It’s very rarely that the landscape photographer can pack the camera away in the knowledge that their objective was entirely satisfied. But I was able to do just that yesterday.
For a number of years I had occasionally been visiting a viewpoint overlooking the village of Betws-y-coed in north Wales with the main peaks of Eryri in the background. I’d never come away with any images I was happy with. For one thing it is a west facing viewpoint and I prefer the light to be at ninety degrees to my angle of vision – in other words at this location “lunch-time light.” Not good.
Yesterday the forecast was for early showers blowing in from the west followed by an improvement to sunny intervals: with the sun rising in the east these were ideal conditions for a rainbow. I added that to my wish-list for the morning.
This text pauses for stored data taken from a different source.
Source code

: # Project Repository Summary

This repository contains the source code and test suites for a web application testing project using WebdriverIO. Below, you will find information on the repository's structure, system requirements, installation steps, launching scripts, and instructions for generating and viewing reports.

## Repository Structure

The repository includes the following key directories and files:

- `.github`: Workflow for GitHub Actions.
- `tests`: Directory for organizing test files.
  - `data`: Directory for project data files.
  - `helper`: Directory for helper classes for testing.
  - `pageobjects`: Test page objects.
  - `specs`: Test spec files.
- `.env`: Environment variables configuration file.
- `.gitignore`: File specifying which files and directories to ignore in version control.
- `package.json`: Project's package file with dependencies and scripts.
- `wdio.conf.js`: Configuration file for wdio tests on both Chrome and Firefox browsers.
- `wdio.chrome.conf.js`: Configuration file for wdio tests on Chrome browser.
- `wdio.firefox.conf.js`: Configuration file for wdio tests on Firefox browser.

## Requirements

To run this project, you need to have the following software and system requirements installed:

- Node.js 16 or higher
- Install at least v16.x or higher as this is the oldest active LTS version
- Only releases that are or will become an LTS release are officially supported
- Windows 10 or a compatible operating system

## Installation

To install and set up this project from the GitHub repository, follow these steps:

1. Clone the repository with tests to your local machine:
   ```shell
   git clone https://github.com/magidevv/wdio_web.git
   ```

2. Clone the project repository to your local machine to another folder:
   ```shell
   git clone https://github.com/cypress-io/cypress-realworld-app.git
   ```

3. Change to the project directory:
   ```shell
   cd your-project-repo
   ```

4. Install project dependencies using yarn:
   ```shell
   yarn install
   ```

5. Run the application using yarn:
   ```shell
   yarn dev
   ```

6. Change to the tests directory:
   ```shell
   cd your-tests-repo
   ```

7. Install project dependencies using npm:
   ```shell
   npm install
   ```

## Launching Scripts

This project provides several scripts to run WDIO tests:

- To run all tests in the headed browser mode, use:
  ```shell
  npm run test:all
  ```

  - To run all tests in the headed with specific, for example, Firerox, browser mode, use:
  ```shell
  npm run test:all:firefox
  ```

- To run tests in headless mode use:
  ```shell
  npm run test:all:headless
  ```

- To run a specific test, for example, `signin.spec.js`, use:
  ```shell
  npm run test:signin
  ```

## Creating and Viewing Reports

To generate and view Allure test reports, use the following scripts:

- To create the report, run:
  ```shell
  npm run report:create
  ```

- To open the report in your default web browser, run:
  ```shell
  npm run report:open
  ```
It didn’t start too well. It had been the coldest night for months and I needed to wear all my layers (plus waterproofs). I piddled around for far too long and when I arrived at the tiny car park it was full. I had to drive a further couple of hundred yards to find a parking space, and walk back to the gate. The first rainbow was already forming before I reached it. Had I left it too late? It was still ten minutes walk to the viewpoint.
When I arrived I hardly recognised it. Tree growth over the last few years has been so vigorous that Betws-y-coed, in the valley below, was almost invisible; I had to pick my spot very carefully to see it. But the eastern mountains of Snowdonia were lain out across the horizon. A second rainbow formed and dissipated.
It was one of the bright, breezy and totally invigorating mornings that the photographer in me enjoys so much. The sun came and went, and shadows passed quickly over the landscape. From such a prominent position it was possible to see the beginnings of showers as they blew in across the hills. The faintest hint of another rainbow appeared and moved steadily towards me, slowly intensifying. For a couple of minutes its “end” dipped down into the valley below me. I was able to make some images as it did so. The shower passed over and I had a quick look at the images before snapping the camera screen shut. A broad smile appeared on my face. It was definitely “job done”.
NB : In the picture, Moel Siabod is the prominent peak to the left, with, going right, the Glyderau, Tryfan and the Carneddau; the latter two with their summits in cloud.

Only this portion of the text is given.